The history of the Indian freedom struggle is one fascinating journey, and I often wish I could travel back in time, into the hay days of the freedom struggle. Who knows, maybe I would end up in one dingy old room with subdued lighting, somewhere in Chittagong where a group of young students are secretly planning to raid the British armoury. Or in the midst of impassioned cries of ‘Inquilaab Zindabaad’ inside the Central Legislative Assembly, because Bhagat Singh and Batukeswar Dutt had just thrown bombs, and officious looking people, both Indian and British, are scurrying around, looking frightened. Or even right in the middle of a milling crowd, listening with bated breath as an unassuming looking bespectacled gentleman in a military outfit conjures fire with his words, and assures freedom in return for blood.
Then, there is the death and the gore, the anguished screams and the bloodbath. The torture and the riots. Dead bodies piling up like rubble, in the drains and on the streets, unnamed and unmarked.
One such incident, as we all know, was the Jallianwala Bagh massacre, an incident that not only shook India but was also condemned by the British Government in London. It was one of the most shameful episodes of the modern British rule, one which finds itself among the bloodiest, and most reprehensive of acts undertaken by the colonial rulers in over 200 years of rule. It has found its place in literature, films, documentaries. For Bengalis, the episode holds a further significance since Tagore gave up the Knighthood bestowed by the British as a symbol of protest against the incident.

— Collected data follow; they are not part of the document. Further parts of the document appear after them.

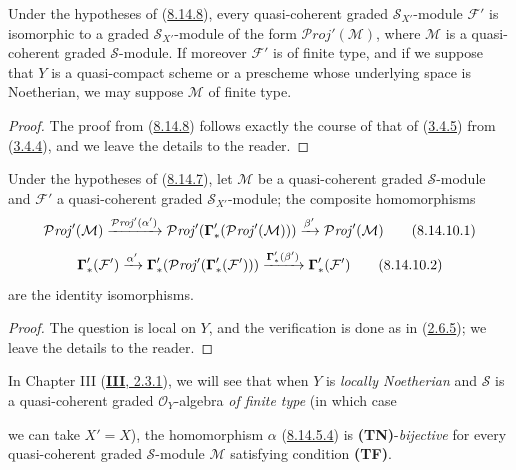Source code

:\begin{corollary}[8.14.9]
\label{II.8.14.9}
Under the hypotheses of \textup{(\hyperref[II.8.14.8]{8.14.8})}, every
quasi-coherent graded $\mathcal{S}_{X'}$-module $\mathcal{F}'$ is isomorphic
to a graded $\mathcal{S}_{X'}$-module of the form
$\mathcal{P}\mathit{roj}'(\mathcal{M})$, where $\mathcal{M}$ is a
quasi-coherent graded $\mathcal{S}$-module. If moreover $\mathcal{F}'$ is of
finite type, and if we suppose that $Y$ is a quasi-compact scheme or a
prescheme whose underlying space is Noetherian, we may suppose
$\mathcal{M}$ of finite type.
\end{corollary}

\begin{proof}
The proof from (\hyperref[II.8.14.8]{8.14.8}) follows
exactly the course of that of (\hyperref[II.3.4.5]{3.4.5}) from
(\hyperref[II.3.4.4]{3.4.4}), and we leave the details to the reader.
\end{proof}

\begin{proposition}[8.14.10]
\label{II.8.14.10}
Under the hypotheses of \textup{(\hyperref[II.8.14.7]{8.14.7})}, let
$\mathcal{M}$ be a quasi-coherent graded $\mathcal{S}$-module and
$\mathcal{F}'$ a quasi-coherent graded $\mathcal{S}_{X'}$-module; the
composite homomorphisms
\begin{equation}
\label{II.8.14.10.1}
  \mathcal{P}\mathit{roj}'(\mathcal{M})
  \xrightarrow{\mathcal{P}\mathit{roj}'(\alpha')}
  \mathcal{P}\mathit{roj}'(\bbGamma'_*(\mathcal{P}\mathit{roj}'(\mathcal{M})))
  \xrightarrow{\beta'}\mathcal{P}\mathit{roj}'(\mathcal{M})
\tag{8.14.10.1}
\end{equation}
\begin{equation}
\label{II.8.14.10.2}
  \bbGamma'_*(\mathcal{F}')
  \xrightarrow{\alpha'}
  \bbGamma'_*(\mathcal{P}\mathit{roj}'(\bbGamma'_*(\mathcal{F}')))
  \xrightarrow{\bbGamma'_*(\beta')}\bbGamma'_*(\mathcal{F}')
\tag{8.14.10.2}
\end{equation}
are the identity isomorphisms.
\end{proposition}

\begin{proof}
The question is local on $Y$, and the verification is done as in
(\hyperref[II.2.6.5]{2.6.5}); we leave the details to the reader.
\end{proof}

\begin{remark}[8.14.11]
\label{II.8.14.11}
In Chapter III (\hyperref[III.2.3.1]{\textbf{III}, 2.3.1}), we will see that
when $Y$ is \emph{locally Noetherian} and $\mathcal{S}$ is a
quasi-coherent graded $\mathcal{O}_Y$-algebra \emph{of finite type} (in which
case

we can take $X'=X$), the homomorphism $\alpha$
(\hyperref[II.8.14.5.4]{8.14.5.4}) is \textbf{(TN)}-\emph{bijective} for
every quasi-coherent graded $\mathcal{S}$-module $\mathcal{M}$ satisfying
condition \textbf{(TF)}.
\end{remark}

100 years since that unthinkable tragedy, when humanity completely deserted those who were in control, and a helpless group of people were murdered with ruthless indifference, where do we stand? As responsible citizens, as humans?
Exactly in the same place, methinks.
True, we are now a free country, and as citizens of a sovereign nation, we have our democratic rights. But, how many of us are actually aware of our constitutional rights? How many of us actually exercise them? In a country of over 1.2 billion people, how many of us really feel free? The freedom to speak, express, make art, participate, and even eat and live?
We have managed to drive our colonisers away but others have taken their place. Earlier, we were slaves to a different country, now we are slaves of our own countrymen. It is the logic of politics to divide and rule, to create conflict among the people so that their interests get diverted towards petty issues, and real socio-economic, political issues, like poverty, lack of education and crime, get relegated to the background in favour of insignificant non-issues, like whether or not women should party at night!
State control is maintained by reinforcing the false consciousness, by making people believe that it is how it is, and this is how it should be. We are shown laws, and policies and industrialization, our rockets are going to Mars, some of the most extraordinary brains of our generation are Indians, we live in the perpetual consciousness that our nation is the next big superpower. And grown it has! But a superpower does not become so by standing on the blood and bones of its people.
We cannot break out of the shackles of slavery as long as we allow politicians, and godmen, and religious heads of states to dictate our lives. We can’t let them keep us deluded in the false belief that we are being taken care of as a people, by a concerned welfare state. In fact, we are being taken care of! Only, not in a way that eradicates poverty, or superstition, or false religio-cultural beliefs about what we should eat, and how we should dress. Not in a way that breaks through casteism and barriers of man-made social stratification. But in a way that perpetuates the ever-widening gap between the rich and the poor, reiterates superstition and reinforces regressive stereotypes. The state and innumerable interest groups take care to see that the conflicts and the stereotypes survive so that the civil society gets little opportunity to see through the veil, to look at what really matters, that is the condition of the people.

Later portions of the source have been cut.